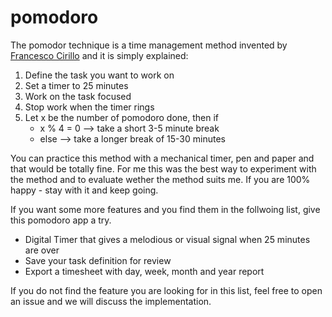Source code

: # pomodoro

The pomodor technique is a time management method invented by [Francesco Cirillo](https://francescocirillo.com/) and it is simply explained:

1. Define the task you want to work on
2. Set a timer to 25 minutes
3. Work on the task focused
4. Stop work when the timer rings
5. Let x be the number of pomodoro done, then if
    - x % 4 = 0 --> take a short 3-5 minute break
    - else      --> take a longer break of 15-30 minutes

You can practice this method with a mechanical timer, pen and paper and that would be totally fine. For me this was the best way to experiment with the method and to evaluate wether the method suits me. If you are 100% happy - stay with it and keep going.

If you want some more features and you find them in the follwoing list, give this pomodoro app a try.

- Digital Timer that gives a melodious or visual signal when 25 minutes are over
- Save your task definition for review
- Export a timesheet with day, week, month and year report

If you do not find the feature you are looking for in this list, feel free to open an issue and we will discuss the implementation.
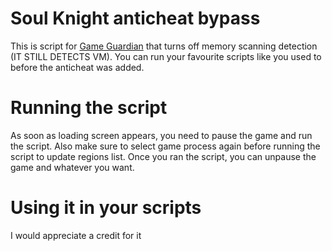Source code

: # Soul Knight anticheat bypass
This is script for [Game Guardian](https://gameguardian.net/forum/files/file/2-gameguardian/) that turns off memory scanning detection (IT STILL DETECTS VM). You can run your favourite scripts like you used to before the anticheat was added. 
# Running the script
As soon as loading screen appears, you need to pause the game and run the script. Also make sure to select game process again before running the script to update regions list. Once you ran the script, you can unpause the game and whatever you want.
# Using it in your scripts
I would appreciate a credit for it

━━━━━━

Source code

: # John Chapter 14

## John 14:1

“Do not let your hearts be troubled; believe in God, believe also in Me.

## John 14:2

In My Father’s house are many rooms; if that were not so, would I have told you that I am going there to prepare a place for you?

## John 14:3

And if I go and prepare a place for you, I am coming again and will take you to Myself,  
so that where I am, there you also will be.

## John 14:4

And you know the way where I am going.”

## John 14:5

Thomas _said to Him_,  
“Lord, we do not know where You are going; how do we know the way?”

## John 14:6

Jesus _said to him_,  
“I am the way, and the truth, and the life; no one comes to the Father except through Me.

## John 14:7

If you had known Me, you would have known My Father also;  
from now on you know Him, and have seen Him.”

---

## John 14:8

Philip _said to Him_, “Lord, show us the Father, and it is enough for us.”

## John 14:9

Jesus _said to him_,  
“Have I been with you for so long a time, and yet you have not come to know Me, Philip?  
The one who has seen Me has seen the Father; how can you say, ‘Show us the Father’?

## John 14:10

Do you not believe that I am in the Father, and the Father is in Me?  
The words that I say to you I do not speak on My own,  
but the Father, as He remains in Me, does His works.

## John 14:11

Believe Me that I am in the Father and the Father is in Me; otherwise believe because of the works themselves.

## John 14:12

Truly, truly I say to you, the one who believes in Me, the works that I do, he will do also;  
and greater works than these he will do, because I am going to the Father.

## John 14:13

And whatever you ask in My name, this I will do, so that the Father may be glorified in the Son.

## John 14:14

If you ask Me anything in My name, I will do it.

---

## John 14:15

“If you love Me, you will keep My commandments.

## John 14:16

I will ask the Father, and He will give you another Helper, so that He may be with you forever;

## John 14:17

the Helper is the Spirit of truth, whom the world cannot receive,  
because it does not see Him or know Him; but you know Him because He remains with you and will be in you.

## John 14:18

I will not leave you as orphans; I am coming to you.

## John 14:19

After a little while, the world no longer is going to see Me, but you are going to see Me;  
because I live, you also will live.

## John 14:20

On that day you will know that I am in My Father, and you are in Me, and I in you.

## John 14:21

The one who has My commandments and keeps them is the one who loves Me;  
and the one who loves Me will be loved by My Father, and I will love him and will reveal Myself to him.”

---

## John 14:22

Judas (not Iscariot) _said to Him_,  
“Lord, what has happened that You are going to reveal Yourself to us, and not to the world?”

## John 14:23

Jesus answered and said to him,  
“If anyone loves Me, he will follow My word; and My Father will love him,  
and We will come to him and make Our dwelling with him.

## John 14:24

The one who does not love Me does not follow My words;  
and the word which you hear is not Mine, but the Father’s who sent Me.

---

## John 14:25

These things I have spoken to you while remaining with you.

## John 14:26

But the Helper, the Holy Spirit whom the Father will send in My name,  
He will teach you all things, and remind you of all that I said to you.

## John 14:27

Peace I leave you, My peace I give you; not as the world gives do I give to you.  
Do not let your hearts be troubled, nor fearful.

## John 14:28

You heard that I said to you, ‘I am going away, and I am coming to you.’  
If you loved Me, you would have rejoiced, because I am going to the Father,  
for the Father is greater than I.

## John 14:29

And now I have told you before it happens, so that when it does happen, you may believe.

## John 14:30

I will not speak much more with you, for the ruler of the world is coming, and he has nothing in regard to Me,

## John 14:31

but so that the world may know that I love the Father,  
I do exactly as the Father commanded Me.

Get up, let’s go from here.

━━━━━━

What the task asks >> Find each line in the material above that carries the string "Helper", and copy it.

Solution for this exercise >>
I will ask the Father, and He will give you another Helper, so that He may be with you forever;
the Helper is the Spirit of truth, whom the world cannot receive,  
But the Helper, the Holy Spirit whom the Father will send in My name,  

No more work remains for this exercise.